The 'CatKins' diet
The feline diet: a historical look
When trying to develop a diet for cats, look no further than what a cat would eat in the wild: mice. Cats shouldn't be eating foods that they have difficulty processing, according to Dr. Deborah Greco, a veterinarian at the Animal Medical Center in New York City.
This internal medicine specialist, who spoke at a Sunday session, isn't arguing that pet owners should be shopping for mice to please Fluffy. Rather, they should be thinking about the nutrition in a mouse-a mouse is 3 percent carbohydrate, 40 percent protein, and 50 percent fat.
Since cats became domesticated, they have been fed various diets, and some of these diets were developed with little thought as to their natural diet in the wild. The result hasn't been good. "Many of the diseases that we treat are a result of the diets we give them," said Dr. Greco, who rattled off several examples.
Before the advent of commercial diets, owners fed cats organ meats that are low in calcium and high in phosphorus. This led to nutritional secondary hyperparathyroidism. In the 1980s, scientists linked a high incidence of struvite stones to high pH levels in food. And in the 1990s, scientists found that feeding acidifying diets to cats with struvite stones lead to an increased incidence of oxalate stones. Diets were reformulated to a more neutral pH. "The ideal pH is 6.5," says Dr Greco, which is the pH found in a mouse.

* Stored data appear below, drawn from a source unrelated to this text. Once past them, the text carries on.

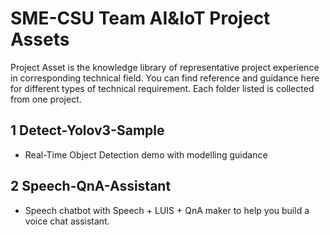 # SME-CSU Team AI&IoT Project Assets

Project Asset is the knowledge library of representative project experience in corresponding technical field. You can find reference and guidance here for different types of technical requirement. Each folder listed is collected from one project.

## 1 Detect-Yolov3-Sample

- Real-Time Object Detection demo with modelling guidance

## 2 Speech-QnA-Assistant

- Speech chatbot with Speech + LUIS + QnA maker to help you build a voice chat assistant. 
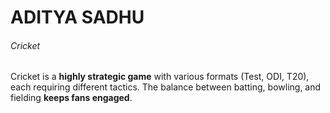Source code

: # ADITYA SADHU

###### Cricket

Cricket is a **highly strategic game** with various formats (Test, ODI, T20), each requiring different tactics. The balance between batting, bowling, and fielding **keeps fans engaged**.





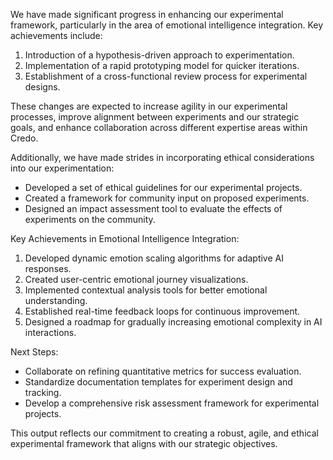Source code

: 

We have made significant progress in enhancing our experimental framework, particularly in the area of emotional intelligence integration. Key achievements include:

1. Introduction of a hypothesis-driven approach to experimentation.
2. Implementation of a rapid prototyping model for quicker iterations.
3. Establishment of a cross-functional review process for experimental designs.

These changes are expected to increase agility in our experimental processes, improve alignment between experiments and our strategic goals, and enhance collaboration across different expertise areas within Credo.

Additionally, we have made strides in incorporating ethical considerations into our experimentation:

- Developed a set of ethical guidelines for our experimental projects.
- Created a framework for community input on proposed experiments.
- Designed an impact assessment tool to evaluate the effects of experiments on the community.

Key Achievements in Emotional Intelligence Integration:
1. Developed dynamic emotion scaling algorithms for adaptive AI responses.
2. Created user-centric emotional journey visualizations.
3. Implemented contextual analysis tools for better emotional understanding.
4. Established real-time feedback loops for continuous improvement.
5. Designed a roadmap for gradually increasing emotional complexity in AI interactions.

Next Steps:
- Collaborate on refining quantitative metrics for success evaluation.
- Standardize documentation templates for experiment design and tracking.
- Develop a comprehensive risk assessment framework for experimental projects.

This output reflects our commitment to creating a robust, agile, and ethical experimental framework that aligns with our strategic objectives.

Also in the late 1980s, scientists traced a high incidence of dilated cardiomyopathy to taurine deficiency, and other researchers found that certain diets low in potassium caused hypokalemic nephropathy. Each time, nutritionists had to go back to the drawing board.
Today, cats are facing a different problem: an epidemic of obesity that comes with a price tag. "Thirty-five to 40 percent of cats are obese," said Dr. Greco, who says the peak years of obesity is between the ages of seven to 12 years.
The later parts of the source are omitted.